Thermal behavior of the amorphous precursors of the ZrO2–SnO2 system on the ZrO2-rich side of the concentration range, prepared by co-precipitation from aqueous solutions of the corresponding salts, was monitored using differential thermal analysis, X-ray powder diffraction, Raman spectroscopy, field emission scanning electron microscopy (FE-SEM) and energy dispersive X-ray spectrometry (EDS). The crystallization temperature of the amorphous precursors increased with an increase in the SnO2 content, from 405 °C (0 mol% SnO2) to 500 °C (40 mol% SnO2). Maximum solubility of Sn4+ ions in the ZrO2 lattice (∼25 mol%) occurred in the metastable products obtained upon crystallization of the amorphous precursors. A precise determination of unit-cell parameters, using both Rietveld and Le Bail refinements of the powder diffraction patterns, shows that the incorporation of Sn4+ ions causes an asymmetric distortion of the monoclinic ZrO2 lattice.
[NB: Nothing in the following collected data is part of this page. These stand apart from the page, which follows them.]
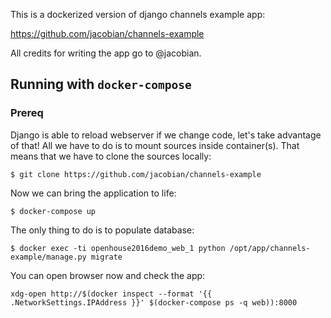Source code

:This is a dockerized version of django channels example app:

https://github.com/jacobian/channels-example


All credits for writing the app go to @jacobian.


## Running with `docker-compose`


### Prereq

Django is able to reload webserver if we change code, let's take advantage of that! All we have to do is to mount sources inside container(s). That means that we have to clone the sources locally:

```
$ git clone https://github.com/jacobian/channels-example
```

Now we can bring the application to life:

```
$ docker-compose up
```

The only thing to do is to populate database:

```
$ docker exec -ti openhouse2016demo_web_1 python /opt/app/channels-example/manage.py migrate
```

You can open browser now and check the app:

```
xdg-open http://$(docker inspect --format '{{ .NetworkSettings.IPAddress }}' $(docker-compose ps -q web)):8000
```
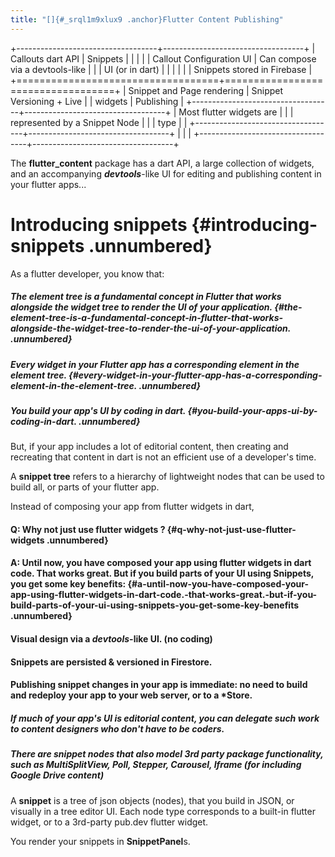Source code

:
 ```yaml
---
title: "[]{#_srql1m9xlux9 .anchor}Flutter Content Publishing"
---
```


+-----------------------------------+-----------------------------------+
| Callouts dart API                 | Snippets                          |
|                                   |                                   |
| Callout Configuration UI          | Can compose via a devtools-like   |
|                                   | UI (or in dart)                   |
|                                   |                                   |
|                                   | Snippets stored in Firebase       |
+===================================+===================================+
| Snippet and Page rendering        | Snippet Versioning + Live         |
| widgets                           | Publishing                        |
+-----------------------------------+-----------------------------------+
| Most flutter widgets are          |                                   |
| represented by a Snippet Node     |                                   |
| type                              |                                   |
+-----------------------------------+-----------------------------------+
|                                   |                                   |
+-----------------------------------+-----------------------------------+

The **flutter_content** package has a dart API, a large collection of
widgets, and an accompanying ***devtools***-like UI for editing and
publishing content in your flutter apps...

# Introducing **snippets** {#introducing-snippets .unnumbered}

As a flutter developer, you know that:

##### *The element tree is a fundamental concept in Flutter that works alongside the widget tree to render the UI of your application.*  {#the-element-tree-is-a-fundamental-concept-in-flutter-that-works-alongside-the-widget-tree-to-render-the-ui-of-your-application. .unnumbered}

##### *Every widget in your Flutter app has a corresponding element in the element tree.* {#every-widget-in-your-flutter-app-has-a-corresponding-element-in-the-element-tree. .unnumbered}

##### *You build your app's UI by coding in dart.* {#you-build-your-apps-ui-by-coding-in-dart. .unnumbered}

But, if your app includes a lot of editorial content, then creating and
recreating that content in dart is not an efficient use of a developer's
time.

A **snippet tree** refers to a hierarchy of lightweight nodes that can
be used to build all, or parts of your flutter app.

Instead of composing your app from flutter widgets in dart,

#### Q: Why not just use flutter widgets ? {#q-why-not-just-use-flutter-widgets .unnumbered}

#### A: Until now, you have composed your app using flutter widgets in dart code. That works great. But if you build parts of your UI using Snippets, you get some key benefits:  {#a-until-now-you-have-composed-your-app-using-flutter-widgets-in-dart-code.-that-works-great.-but-if-you-build-parts-of-your-ui-using-snippets-you-get-some-key-benefits .unnumbered}

#### Visual design via a *devtools*-like UI. (no coding)

#### Snippets are persisted & versioned in Firestore.

#### Publishing snippet changes in your app is immediate: no need to build and redeploy your app to your web server, or to a \*Store.

##### If much of your app's UI is editorial content, you can delegate such work to content designers who don't have to be coders.

##### There are snippet nodes that also model 3rd party package functionality, such as MultiSplitView, Poll, Stepper, Carousel, Iframe (for including Google Drive content)

A **snippet** is a tree of json objects (nodes), that you build in JSON,
or visually in a tree editor UI. Each node type corresponds to a
built-in flutter widget, or to a 3rd-party pub.dev flutter widget.

You render your snippets in **SnippetPanel**s.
The results of phase analysis indicate that the incorporation of Sn4+ ions has no influence on the stabilization of cubic ZrO2 and negligible influence on the stabilization of tetragonal ZrO2. Partial stabilization of tetragonal ZrO2 in products having a tin content above its solid-solubility limit was attributed to the influence of ZrO2–SnO2 surface interactions. In addition to phases closely structurally related to cassiterite, monoclinic ZrO2 and tetragonal ZrO2, a small amount of metastable ZrSnO4 phase appeared in the crystallization products of samples with 40 and 50 mol% of SnO2 calcined at 1000 °C. Further temperature treatments caused a decrease in and disappearance of metastable phases. The results of the micro-structural analysis show that the sinterability of the crystallization products significantly decreases with an increase in the SnO2 content.